» Task brief
Find every line of the data below that has "Remove" in it. Reply with the number only.

» Dataset entries
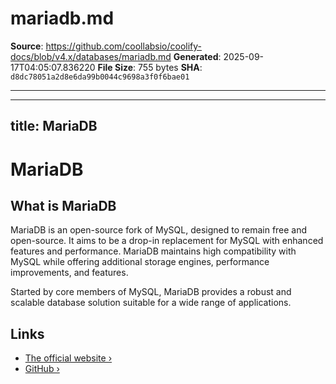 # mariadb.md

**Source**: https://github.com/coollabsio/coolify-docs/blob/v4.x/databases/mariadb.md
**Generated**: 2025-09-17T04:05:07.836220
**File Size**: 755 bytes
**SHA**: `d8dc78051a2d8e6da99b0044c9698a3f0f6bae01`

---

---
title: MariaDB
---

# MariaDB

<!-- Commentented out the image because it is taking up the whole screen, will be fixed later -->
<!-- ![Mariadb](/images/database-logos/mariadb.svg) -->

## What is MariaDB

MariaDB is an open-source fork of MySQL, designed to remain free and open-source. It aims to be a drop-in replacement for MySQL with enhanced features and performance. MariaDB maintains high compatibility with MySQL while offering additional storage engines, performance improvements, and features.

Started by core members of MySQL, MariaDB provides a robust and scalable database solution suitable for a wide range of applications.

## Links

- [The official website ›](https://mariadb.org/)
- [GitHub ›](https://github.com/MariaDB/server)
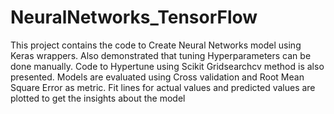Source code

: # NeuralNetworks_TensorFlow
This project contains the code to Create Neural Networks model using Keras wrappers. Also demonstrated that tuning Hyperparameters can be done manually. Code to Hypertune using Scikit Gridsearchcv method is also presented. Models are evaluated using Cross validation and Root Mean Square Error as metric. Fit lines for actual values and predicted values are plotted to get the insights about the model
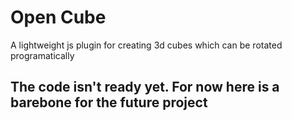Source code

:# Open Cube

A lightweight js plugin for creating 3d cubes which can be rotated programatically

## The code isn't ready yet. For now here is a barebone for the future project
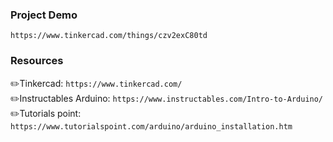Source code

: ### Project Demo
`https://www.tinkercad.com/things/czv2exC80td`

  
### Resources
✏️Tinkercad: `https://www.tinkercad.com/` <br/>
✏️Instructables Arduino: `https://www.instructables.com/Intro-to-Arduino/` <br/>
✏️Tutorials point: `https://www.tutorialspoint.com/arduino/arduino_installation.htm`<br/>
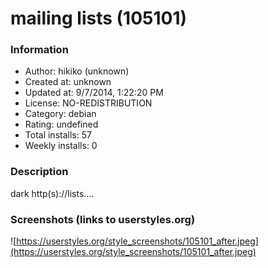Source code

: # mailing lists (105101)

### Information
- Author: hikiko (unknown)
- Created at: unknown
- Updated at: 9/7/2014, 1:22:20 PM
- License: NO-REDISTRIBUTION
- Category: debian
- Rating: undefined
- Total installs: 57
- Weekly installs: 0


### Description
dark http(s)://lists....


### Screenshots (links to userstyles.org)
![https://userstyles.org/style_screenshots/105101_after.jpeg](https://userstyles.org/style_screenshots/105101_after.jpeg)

==

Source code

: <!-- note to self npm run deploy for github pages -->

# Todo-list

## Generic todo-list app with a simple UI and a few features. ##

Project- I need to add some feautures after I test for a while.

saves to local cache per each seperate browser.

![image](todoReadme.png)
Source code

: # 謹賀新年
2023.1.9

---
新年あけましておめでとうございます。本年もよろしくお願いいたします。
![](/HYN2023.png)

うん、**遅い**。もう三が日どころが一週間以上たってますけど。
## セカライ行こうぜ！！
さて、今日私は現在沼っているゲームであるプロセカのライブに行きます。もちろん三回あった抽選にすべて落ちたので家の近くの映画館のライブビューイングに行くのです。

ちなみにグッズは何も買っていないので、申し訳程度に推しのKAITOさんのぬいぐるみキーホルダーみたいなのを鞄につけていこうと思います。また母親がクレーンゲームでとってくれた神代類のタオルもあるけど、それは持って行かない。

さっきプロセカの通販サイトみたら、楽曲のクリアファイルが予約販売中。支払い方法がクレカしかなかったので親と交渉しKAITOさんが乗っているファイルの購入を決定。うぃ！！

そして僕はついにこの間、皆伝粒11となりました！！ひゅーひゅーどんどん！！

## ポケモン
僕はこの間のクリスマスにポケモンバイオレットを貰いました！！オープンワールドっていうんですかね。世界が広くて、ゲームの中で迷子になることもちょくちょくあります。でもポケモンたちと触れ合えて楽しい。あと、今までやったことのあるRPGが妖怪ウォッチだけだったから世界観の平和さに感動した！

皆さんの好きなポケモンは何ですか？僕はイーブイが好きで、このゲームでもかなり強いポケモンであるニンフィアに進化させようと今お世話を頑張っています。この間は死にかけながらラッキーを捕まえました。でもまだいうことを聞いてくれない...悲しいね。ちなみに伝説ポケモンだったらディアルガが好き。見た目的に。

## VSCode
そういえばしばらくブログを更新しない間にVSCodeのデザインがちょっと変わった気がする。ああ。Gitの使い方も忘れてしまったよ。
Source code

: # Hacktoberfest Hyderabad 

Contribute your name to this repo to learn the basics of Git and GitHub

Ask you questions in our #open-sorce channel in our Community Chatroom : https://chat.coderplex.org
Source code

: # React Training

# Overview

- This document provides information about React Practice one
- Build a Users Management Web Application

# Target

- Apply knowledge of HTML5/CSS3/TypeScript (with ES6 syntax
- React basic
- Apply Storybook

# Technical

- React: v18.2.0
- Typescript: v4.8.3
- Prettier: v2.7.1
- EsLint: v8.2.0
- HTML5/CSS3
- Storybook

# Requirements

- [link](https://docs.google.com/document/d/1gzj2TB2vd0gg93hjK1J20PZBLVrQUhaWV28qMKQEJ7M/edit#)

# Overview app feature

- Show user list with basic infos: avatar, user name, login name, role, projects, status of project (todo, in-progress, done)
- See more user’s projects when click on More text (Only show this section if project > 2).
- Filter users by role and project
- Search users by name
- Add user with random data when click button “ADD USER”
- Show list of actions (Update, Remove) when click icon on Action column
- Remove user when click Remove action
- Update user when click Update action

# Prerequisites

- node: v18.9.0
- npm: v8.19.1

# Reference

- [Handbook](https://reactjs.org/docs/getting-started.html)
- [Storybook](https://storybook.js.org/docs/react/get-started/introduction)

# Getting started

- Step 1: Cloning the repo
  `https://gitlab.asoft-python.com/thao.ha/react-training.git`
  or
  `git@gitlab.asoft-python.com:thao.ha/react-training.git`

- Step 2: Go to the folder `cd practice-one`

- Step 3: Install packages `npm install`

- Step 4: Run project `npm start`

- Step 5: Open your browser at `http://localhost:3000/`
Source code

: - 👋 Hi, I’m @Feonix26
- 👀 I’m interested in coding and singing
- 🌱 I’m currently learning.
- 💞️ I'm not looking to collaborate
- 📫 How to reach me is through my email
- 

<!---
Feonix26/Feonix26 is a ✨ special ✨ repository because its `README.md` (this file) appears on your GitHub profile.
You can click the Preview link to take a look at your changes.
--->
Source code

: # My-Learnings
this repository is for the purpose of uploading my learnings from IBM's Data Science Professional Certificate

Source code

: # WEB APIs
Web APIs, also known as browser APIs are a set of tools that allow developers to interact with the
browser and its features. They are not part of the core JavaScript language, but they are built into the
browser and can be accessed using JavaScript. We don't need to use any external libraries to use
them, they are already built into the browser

» Task result
2